L’aggiornamento du Président Steinmeier
Huit mois après le chancelier Scholz qui, au lendemain de l'invasion de l'Ukraine, évoquait un "changement d'époque" ("Zeitenwende"), le Président allemand Frank-Walter Steinmeier utilise des mots très forts ("face au mal, la bonne volonté ne suffit pas") à l'égard de la Russie actuelle ("il n'y a plus de place pour les vieux rêves, nos pays sont aujourd'hui en opposition"). Devant ce qu'il qualifie lui aussi de "rupture historique" ("Epochenbruch"), le Président fédéral appelle ses compatriotes à se préparer à une "phase de confrontation" et à des choix difficiles. La rupture intervenue le 24 février conduit en effet l'Allemagne à revoir profondément des éléments constitutifs de son modèle, à savoir sa triple dépendance envers les importations d'énergie russe, le marché chinois et la garantie de sécurité des États-Unis. Certaines des mesures prises ces derniers mois font débat au sein même du gouvernement fédéral.

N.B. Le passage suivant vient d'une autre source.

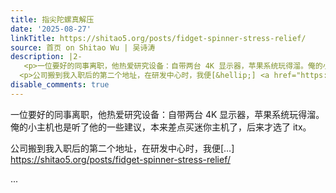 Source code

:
 ```yaml
---
title: 指尖陀螺真解压
date: '2025-08-27'
linkTitle: https://shitao5.org/posts/fidget-spinner-stress-relief/
source: 首页 on Shitao Wu | 吴诗涛
description: |2-
   <p>一位要好的同事离职，他热爱研究设备：自带两台 4K 显示器，苹果系统玩得溜。俺的小主机也是听了他的一些建议，本来差点买迷你主机了，后来才选了 itx。</p>
  <p>公司搬到我入职后的第二个地址，在研发中心时，我便[&hellip;] <a href="https://shitao5.org/posts/fidget-spinner-stress-relief/">https://shitao5.org/posts/fidget-spinner-stress-relief/</a></p>  ...
disable_comments: true
---
```

 <p>一位要好的同事离职，他热爱研究设备：自带两台 4K 显示器，苹果系统玩得溜。俺的小主机也是听了他的一些建议，本来差点买迷你主机了，后来才选了 itx。</p>
<p>公司搬到我入职后的第二个地址，在研发中心时，我便[&hellip;] <a href="https://shitao5.org/posts/fidget-spinner-stress-relief/">https://shitao5.org/posts/fidget-spinner-stress-relief/</a></p>  ...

De manière très inhabituelle, Olaf Scholz a dû recourir à ses prérogatives de chancelier (Richtlinienkompetenz) pour imposer un compromis sur le report de la fermeture des trois dernières centrales nucléaires.

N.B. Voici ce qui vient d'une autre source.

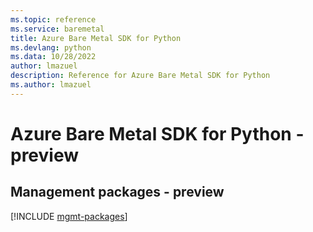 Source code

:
 ```yaml
---
ms.topic: reference
ms.service: baremetal
title: Azure Bare Metal SDK for Python
ms.devlang: python
ms.data: 10/28/2022
author: lmazuel
description: Reference for Azure Bare Metal SDK for Python
ms.author: lmazuel
---
```

# Azure Bare Metal SDK for Python - preview

## Management packages - preview
[!INCLUDE [mgmt-packages](bare-metal-mgmt-index.md)]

Personnification d'une Ostpolitik aujourd'hui décriée, mais qui a reconnu ses erreurs, Frank-Walter Steinmeier a effectué en octobre une visite en Ukraine dans un climat apaisé. En avril, il avait en effet dû renoncer à accompagner ses homologues polonais et baltes à Kiev en raison des objections ukrainiennes. Recevant le Président fédéral, qui l'a assuré que "l'assistance économique, politique et militaire allemande se poursuivait aussi longtemps que nécessaire", Volodymyr Zelensky l'en a remercié et cité en exemple la fourniture de systèmes anti-aériens Iris-T. La même semaine, le patronat allemand a organisé le cinquième forum économique germano-ukrainien, suivi d'une conférence des donateurs, co-présidée par l'Allemagne (G7) et la Commission européenne. Dans une tribune conjointe, Olaf Scholz et Ursula von der Leyen ont appelé à mettre en place "un plan Marshall pour l'Ukraine". "L'Ukraine fait partie de la famille européenne. Je suis très sérieux en faisant cette promesse. Celui qui investit en Ukraine investit dans un futur État-membre", a déclaré le chancelier Scholz, convaincu que la reconstruction de l'Ukraine, "tâche d'une génération", devait débuter dès à présent.

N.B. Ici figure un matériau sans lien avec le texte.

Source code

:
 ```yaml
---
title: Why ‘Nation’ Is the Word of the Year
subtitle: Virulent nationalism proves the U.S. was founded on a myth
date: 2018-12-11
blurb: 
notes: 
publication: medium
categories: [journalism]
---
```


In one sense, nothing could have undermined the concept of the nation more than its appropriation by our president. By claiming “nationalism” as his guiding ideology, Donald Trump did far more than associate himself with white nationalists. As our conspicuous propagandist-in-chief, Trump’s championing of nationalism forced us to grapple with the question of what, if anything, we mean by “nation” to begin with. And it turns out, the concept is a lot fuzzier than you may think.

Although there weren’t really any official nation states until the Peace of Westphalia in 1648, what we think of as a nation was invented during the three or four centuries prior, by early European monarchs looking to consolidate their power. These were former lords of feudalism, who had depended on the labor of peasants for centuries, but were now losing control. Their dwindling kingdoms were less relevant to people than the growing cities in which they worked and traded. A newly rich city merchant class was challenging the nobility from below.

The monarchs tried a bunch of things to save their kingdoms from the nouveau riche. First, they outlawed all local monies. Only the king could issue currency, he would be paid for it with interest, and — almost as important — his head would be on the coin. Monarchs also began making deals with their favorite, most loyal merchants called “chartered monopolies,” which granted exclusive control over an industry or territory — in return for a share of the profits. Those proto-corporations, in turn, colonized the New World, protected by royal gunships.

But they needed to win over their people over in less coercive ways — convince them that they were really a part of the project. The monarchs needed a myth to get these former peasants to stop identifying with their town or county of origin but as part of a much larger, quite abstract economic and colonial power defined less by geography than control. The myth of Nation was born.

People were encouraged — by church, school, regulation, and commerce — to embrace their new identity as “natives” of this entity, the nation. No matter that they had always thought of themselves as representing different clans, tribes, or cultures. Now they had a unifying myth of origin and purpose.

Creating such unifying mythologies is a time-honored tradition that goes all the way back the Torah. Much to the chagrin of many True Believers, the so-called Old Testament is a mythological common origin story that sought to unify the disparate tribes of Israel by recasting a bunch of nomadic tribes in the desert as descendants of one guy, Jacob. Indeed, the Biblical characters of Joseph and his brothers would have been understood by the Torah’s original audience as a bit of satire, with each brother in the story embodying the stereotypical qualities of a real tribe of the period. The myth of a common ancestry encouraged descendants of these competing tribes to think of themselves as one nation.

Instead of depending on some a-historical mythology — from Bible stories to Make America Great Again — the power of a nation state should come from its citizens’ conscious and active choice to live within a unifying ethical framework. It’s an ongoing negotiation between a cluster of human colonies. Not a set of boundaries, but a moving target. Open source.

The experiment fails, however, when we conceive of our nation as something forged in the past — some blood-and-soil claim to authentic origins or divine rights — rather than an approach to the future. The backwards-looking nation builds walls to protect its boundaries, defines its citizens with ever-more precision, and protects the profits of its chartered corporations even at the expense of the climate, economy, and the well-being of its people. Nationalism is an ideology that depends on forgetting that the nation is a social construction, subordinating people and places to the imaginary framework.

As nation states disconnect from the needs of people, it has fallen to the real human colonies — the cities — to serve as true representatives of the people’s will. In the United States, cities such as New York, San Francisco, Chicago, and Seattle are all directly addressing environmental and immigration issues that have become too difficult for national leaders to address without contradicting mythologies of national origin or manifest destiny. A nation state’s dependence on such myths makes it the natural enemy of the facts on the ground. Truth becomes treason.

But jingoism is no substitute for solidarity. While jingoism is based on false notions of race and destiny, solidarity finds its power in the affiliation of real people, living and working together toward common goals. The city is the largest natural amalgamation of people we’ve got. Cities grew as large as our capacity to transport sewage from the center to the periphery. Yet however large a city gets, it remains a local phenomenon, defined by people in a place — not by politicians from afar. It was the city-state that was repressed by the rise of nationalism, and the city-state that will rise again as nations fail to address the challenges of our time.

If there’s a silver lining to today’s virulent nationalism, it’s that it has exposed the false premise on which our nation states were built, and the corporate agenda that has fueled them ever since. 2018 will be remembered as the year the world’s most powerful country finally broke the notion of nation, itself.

La guerre en Ukraine reste un facteur clivant dans le débat allemand
Certains sujets comme la livraison d'armes à l'Ukraine restent contestés. Annalena Baerbock, ancienne co-présidente des Grünen, qui y est très favorable, se heurte à une opposition, notamment au sein du SPD. Le président du groupe parlementaire social-démocrate au Bundestag demande à la ministre fédérale des Affaires étrangères, qui a déjà effectué quatre visites en Ukraine, de rééquilibrer l'équation "droit à l'autodéfense/diplomatie". Rolf Mützenich s'appuie sur une enquête selon laquelle 60 % des Allemands soutiennent les appels en faveur d’une issue politique. L'attitude à adopter à l'égard de la Russie divise toujours le SPD. En 2021, le programme électoral du parti affirmait qu'il "ne peut y avoir de paix en Europe qu'avec la Russie", aujourd'hui son président, Lars Klingbeil souligne que "notre sécurité doit fonctionner sans la Russie". "Il ne peut et il n'y aura pas de retour au statu quo dans les relations avec la Russie", affirme-t-il. Au sein de la CDU, certains dirigeants comme le ministre-président de Saxe sont aussi hostiles à la livraison d'armes à l'Ukraine, Michael Kretschmer propose la reprise, une fois la guerre en Ukraine terminée, des livraisons de gaz russe et invite le gouvernement fédéral à investir davantage le terrain diplomatique. À l'inverse, les Verts soulignent qu'engager aujourd'hui des discussions en vue d'un cessez-le-feu affaiblirait la position de l'Ukraine.